- INSTRUCTIONS TO FOLLOW
Exactly how many lines in this data contain the word "Crew"? Only the number should be given.

◇ ◇ ◇ ◇

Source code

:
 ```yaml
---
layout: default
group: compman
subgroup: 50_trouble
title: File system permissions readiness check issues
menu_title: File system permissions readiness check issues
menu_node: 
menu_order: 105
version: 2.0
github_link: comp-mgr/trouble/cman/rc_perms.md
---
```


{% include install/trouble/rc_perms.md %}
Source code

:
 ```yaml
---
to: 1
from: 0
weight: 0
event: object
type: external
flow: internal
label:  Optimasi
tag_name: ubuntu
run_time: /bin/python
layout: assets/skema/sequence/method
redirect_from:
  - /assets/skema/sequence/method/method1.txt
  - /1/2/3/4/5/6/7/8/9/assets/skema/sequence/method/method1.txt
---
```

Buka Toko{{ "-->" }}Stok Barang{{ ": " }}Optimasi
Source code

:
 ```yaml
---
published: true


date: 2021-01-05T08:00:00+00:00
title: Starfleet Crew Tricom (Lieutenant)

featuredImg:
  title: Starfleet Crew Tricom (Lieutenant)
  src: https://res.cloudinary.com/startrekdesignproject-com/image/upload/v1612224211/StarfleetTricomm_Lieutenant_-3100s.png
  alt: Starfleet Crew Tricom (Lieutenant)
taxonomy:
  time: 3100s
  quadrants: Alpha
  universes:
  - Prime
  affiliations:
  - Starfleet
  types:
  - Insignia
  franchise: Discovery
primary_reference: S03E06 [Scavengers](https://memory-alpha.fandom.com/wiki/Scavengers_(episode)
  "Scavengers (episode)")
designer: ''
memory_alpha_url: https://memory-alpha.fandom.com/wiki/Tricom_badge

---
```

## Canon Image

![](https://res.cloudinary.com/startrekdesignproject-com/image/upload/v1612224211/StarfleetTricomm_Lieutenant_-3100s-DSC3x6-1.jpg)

◇ ◇ ◇ ◇

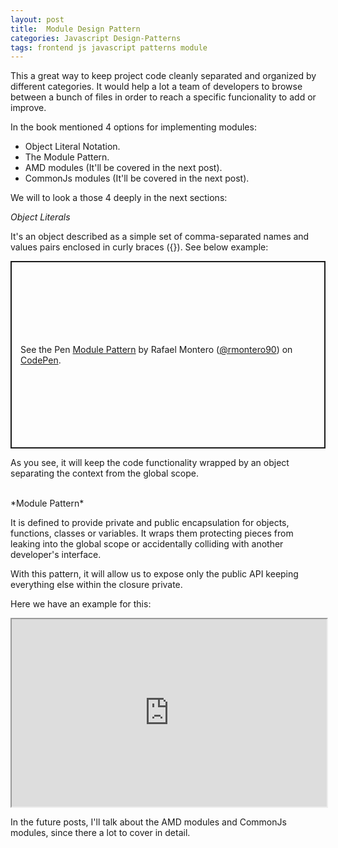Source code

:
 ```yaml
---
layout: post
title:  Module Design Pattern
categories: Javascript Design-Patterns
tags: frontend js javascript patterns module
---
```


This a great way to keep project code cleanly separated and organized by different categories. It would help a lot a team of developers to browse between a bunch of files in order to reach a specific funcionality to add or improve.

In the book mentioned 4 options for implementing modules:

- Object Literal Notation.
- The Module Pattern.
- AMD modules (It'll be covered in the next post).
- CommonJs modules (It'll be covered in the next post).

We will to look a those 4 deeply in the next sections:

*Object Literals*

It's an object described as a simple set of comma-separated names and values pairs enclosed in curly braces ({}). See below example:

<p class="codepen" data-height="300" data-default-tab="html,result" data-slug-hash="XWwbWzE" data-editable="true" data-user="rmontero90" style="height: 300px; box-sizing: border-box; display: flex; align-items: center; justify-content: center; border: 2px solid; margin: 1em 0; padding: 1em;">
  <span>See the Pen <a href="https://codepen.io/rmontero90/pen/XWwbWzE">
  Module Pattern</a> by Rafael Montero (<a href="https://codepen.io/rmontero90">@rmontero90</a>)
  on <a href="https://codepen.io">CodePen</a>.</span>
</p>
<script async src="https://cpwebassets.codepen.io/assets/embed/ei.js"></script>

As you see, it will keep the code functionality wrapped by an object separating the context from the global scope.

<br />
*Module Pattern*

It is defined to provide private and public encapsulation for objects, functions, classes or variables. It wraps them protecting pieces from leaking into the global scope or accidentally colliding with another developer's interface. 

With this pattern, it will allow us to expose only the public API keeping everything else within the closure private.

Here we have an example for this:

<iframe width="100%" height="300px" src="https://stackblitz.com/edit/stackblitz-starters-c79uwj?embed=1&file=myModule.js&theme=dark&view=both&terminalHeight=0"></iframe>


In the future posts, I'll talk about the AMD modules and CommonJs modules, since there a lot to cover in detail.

◇ ◇ ◇ ◇

- EXERCISE ANSWER
3